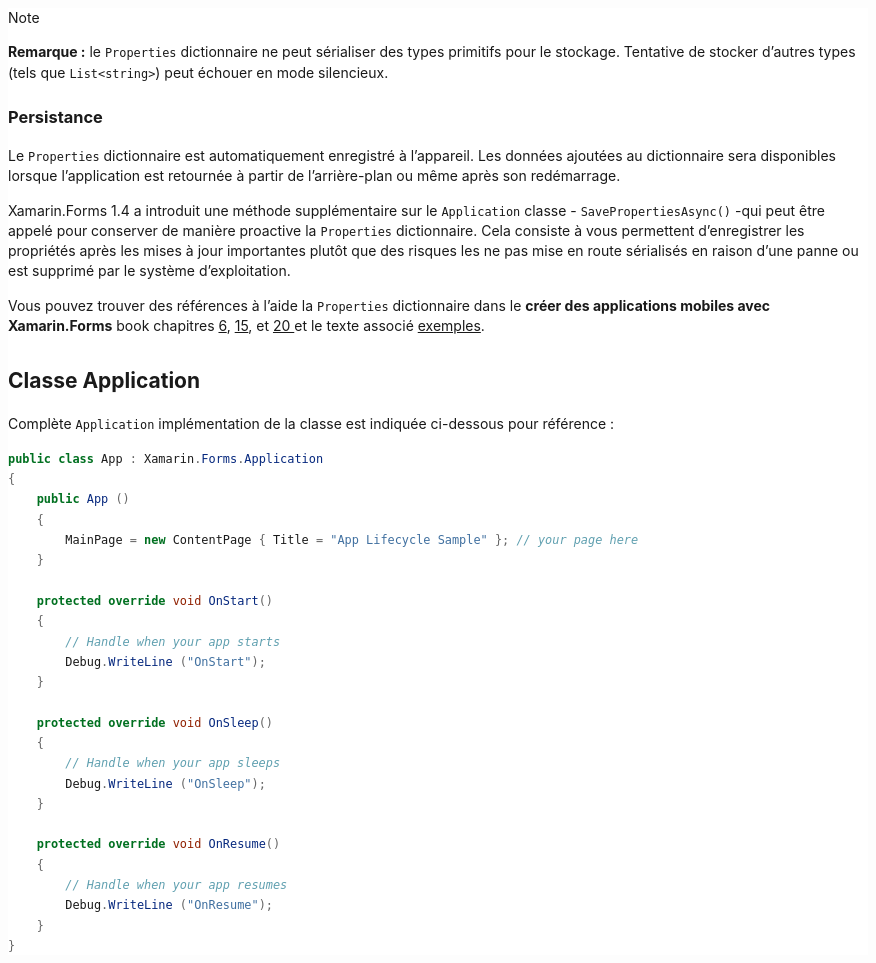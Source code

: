 > [!NOTE]
> **Remarque :** le `Properties` dictionnaire ne peut sérialiser des types primitifs pour le stockage. Tentative de stocker d’autres types (tels que `List<string>`) peut échouer en mode silencieux.



### <a name="persistence"></a>Persistance

Le `Properties` dictionnaire est automatiquement enregistré à l’appareil.
Les données ajoutées au dictionnaire sera disponibles lorsque l’application est retournée à partir de l’arrière-plan ou même après son redémarrage.

Xamarin.Forms 1.4 a introduit une méthode supplémentaire sur le `Application` classe - `SavePropertiesAsync()` -qui peut être appelé pour conserver de manière proactive la `Properties` dictionnaire. Cela consiste à vous permettent d’enregistrer les propriétés après les mises à jour importantes plutôt que des risques les ne pas mise en route sérialisés en raison d’une panne ou est supprimé par le système d’exploitation.

Vous pouvez trouver des références à l’aide la `Properties` dictionnaire dans le **créer des applications mobiles avec Xamarin.Forms** book chapitres [6](https://developer.xamarin.com/r/xamarin-forms/book/chapter06.pdf), [15](https://developer.xamarin.com/r/xamarin-forms/book/chapter15.pdf), et [20 ](https://developer.xamarin.com/r/xamarin-forms/book/chapter20.pdf)et le texte associé [exemples](https://github.com/xamarin/xamarin-forms-book-preview-2).



## <a name="the-application-class"></a>Classe Application

Complète `Application` implémentation de la classe est indiquée ci-dessous pour référence :

```csharp
public class App : Xamarin.Forms.Application
{
    public App ()
    {
        MainPage = new ContentPage { Title = "App Lifecycle Sample" }; // your page here
    }

    protected override void OnStart()
    {
        // Handle when your app starts
        Debug.WriteLine ("OnStart");
    }

    protected override void OnSleep()
    {
        // Handle when your app sleeps
        Debug.WriteLine ("OnSleep");
    }

    protected override void OnResume()
    {
        // Handle when your app resumes
        Debug.WriteLine ("OnResume");
    }
}

```
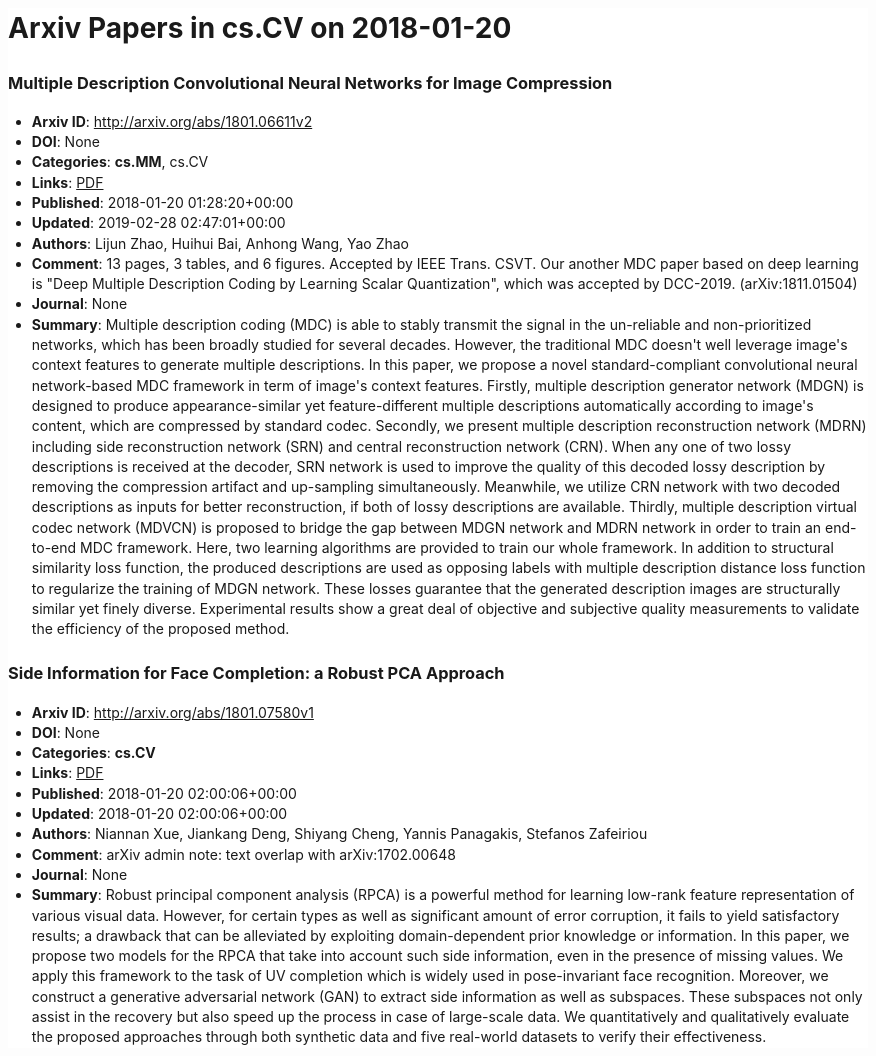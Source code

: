 # Arxiv Papers in cs.CV on 2018-01-20
### Multiple Description Convolutional Neural Networks for Image Compression
- **Arxiv ID**: http://arxiv.org/abs/1801.06611v2
- **DOI**: None
- **Categories**: **cs.MM**, cs.CV
- **Links**: [PDF](http://arxiv.org/pdf/1801.06611v2)
- **Published**: 2018-01-20 01:28:20+00:00
- **Updated**: 2019-02-28 02:47:01+00:00
- **Authors**: Lijun Zhao, Huihui Bai, Anhong Wang, Yao Zhao
- **Comment**: 13 pages, 3 tables, and 6 figures. Accepted by IEEE Trans. CSVT. Our
  another MDC paper based on deep learning is "Deep Multiple Description Coding
  by Learning Scalar Quantization", which was accepted by DCC-2019.
  (arXiv:1811.01504)
- **Journal**: None
- **Summary**: Multiple description coding (MDC) is able to stably transmit the signal in the un-reliable and non-prioritized networks, which has been broadly studied for several decades. However, the traditional MDC doesn't well leverage image's context features to generate multiple descriptions. In this paper, we propose a novel standard-compliant convolutional neural network-based MDC framework in term of image's context features. Firstly, multiple description generator network (MDGN) is designed to produce appearance-similar yet feature-different multiple descriptions automatically according to image's content, which are compressed by standard codec. Secondly, we present multiple description reconstruction network (MDRN) including side reconstruction network (SRN) and central reconstruction network (CRN). When any one of two lossy descriptions is received at the decoder, SRN network is used to improve the quality of this decoded lossy description by removing the compression artifact and up-sampling simultaneously. Meanwhile, we utilize CRN network with two decoded descriptions as inputs for better reconstruction, if both of lossy descriptions are available. Thirdly, multiple description virtual codec network (MDVCN) is proposed to bridge the gap between MDGN network and MDRN network in order to train an end-to-end MDC framework. Here, two learning algorithms are provided to train our whole framework. In addition to structural similarity loss function, the produced descriptions are used as opposing labels with multiple description distance loss function to regularize the training of MDGN network. These losses guarantee that the generated description images are structurally similar yet finely diverse. Experimental results show a great deal of objective and subjective quality measurements to validate the efficiency of the proposed method.



### Side Information for Face Completion: a Robust PCA Approach
- **Arxiv ID**: http://arxiv.org/abs/1801.07580v1
- **DOI**: None
- **Categories**: **cs.CV**
- **Links**: [PDF](http://arxiv.org/pdf/1801.07580v1)
- **Published**: 2018-01-20 02:00:06+00:00
- **Updated**: 2018-01-20 02:00:06+00:00
- **Authors**: Niannan Xue, Jiankang Deng, Shiyang Cheng, Yannis Panagakis, Stefanos Zafeiriou
- **Comment**: arXiv admin note: text overlap with arXiv:1702.00648
- **Journal**: None
- **Summary**: Robust principal component analysis (RPCA) is a powerful method for learning low-rank feature representation of various visual data. However, for certain types as well as significant amount of error corruption, it fails to yield satisfactory results; a drawback that can be alleviated by exploiting domain-dependent prior knowledge or information. In this paper, we propose two models for the RPCA that take into account such side information, even in the presence of missing values. We apply this framework to the task of UV completion which is widely used in pose-invariant face recognition. Moreover, we construct a generative adversarial network (GAN) to extract side information as well as subspaces. These subspaces not only assist in the recovery but also speed up the process in case of large-scale data. We quantitatively and qualitatively evaluate the proposed approaches through both synthetic data and five real-world datasets to verify their effectiveness.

# # #

• Task objective:
Reproduce each line of the material that mentions "Debug".

• Reply:
        Debug.WriteLine ("OnStart");
        Debug.WriteLine ("OnSleep");
        Debug.WriteLine ("OnResume");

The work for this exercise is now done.